Problem requirements: The copy you return should hold only the lines from the top of the data below through the line with "## Feature Overview", each duplicated exactly and with no pictures.

Dataset content:
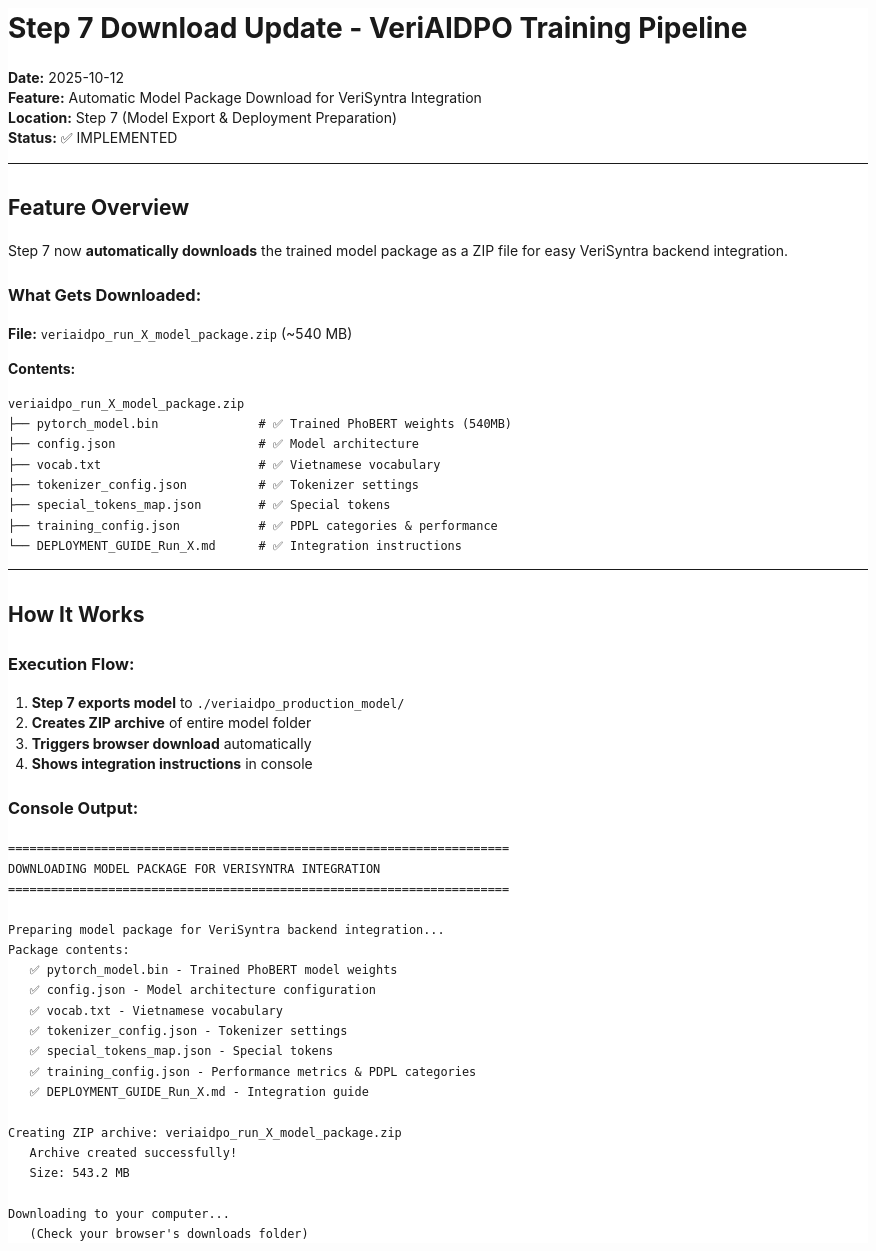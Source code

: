 # Step 7 Download Update - VeriAIDPO Training Pipeline

**Date:** 2025-10-12  
**Feature:** Automatic Model Package Download for VeriSyntra Integration  
**Location:** Step 7 (Model Export & Deployment Preparation)  
**Status:** ✅ IMPLEMENTED

---

## Feature Overview

Step 7 now **automatically downloads** the trained model package as a ZIP file for easy VeriSyntra backend integration.

### What Gets Downloaded:

**File:** `veriaidpo_run_X_model_package.zip` (~540 MB)

**Contents:**
```
veriaidpo_run_X_model_package.zip
├── pytorch_model.bin              # ✅ Trained PhoBERT weights (540MB)
├── config.json                    # ✅ Model architecture
├── vocab.txt                      # ✅ Vietnamese vocabulary
├── tokenizer_config.json          # ✅ Tokenizer settings
├── special_tokens_map.json        # ✅ Special tokens
├── training_config.json           # ✅ PDPL categories & performance
└── DEPLOYMENT_GUIDE_Run_X.md      # ✅ Integration instructions
```

---

## How It Works

### Execution Flow:

1. **Step 7 exports model** to `./veriaidpo_production_model/`
2. **Creates ZIP archive** of entire model folder
3. **Triggers browser download** automatically
4. **Shows integration instructions** in console

### Console Output:

```
======================================================================
DOWNLOADING MODEL PACKAGE FOR VERISYNTRA INTEGRATION
======================================================================

Preparing model package for VeriSyntra backend integration...
Package contents:
   ✅ pytorch_model.bin - Trained PhoBERT model weights
   ✅ config.json - Model architecture configuration
   ✅ vocab.txt - Vietnamese vocabulary
   ✅ tokenizer_config.json - Tokenizer settings
   ✅ special_tokens_map.json - Special tokens
   ✅ training_config.json - Performance metrics & PDPL categories
   ✅ DEPLOYMENT_GUIDE_Run_X.md - Integration guide

Creating ZIP archive: veriaidpo_run_X_model_package.zip
   Archive created successfully!
   Size: 543.2 MB

Downloading to your computer...
   (Check your browser's downloads folder)
```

Finished exercise:
Source code

: # Step 7 Download Update - VeriAIDPO Training Pipeline

**Date:** 2025-10-12  
**Feature:** Automatic Model Package Download for VeriSyntra Integration  
**Location:** Step 7 (Model Export & Deployment Preparation)  
**Status:** ✅ IMPLEMENTED

---

## Feature Overview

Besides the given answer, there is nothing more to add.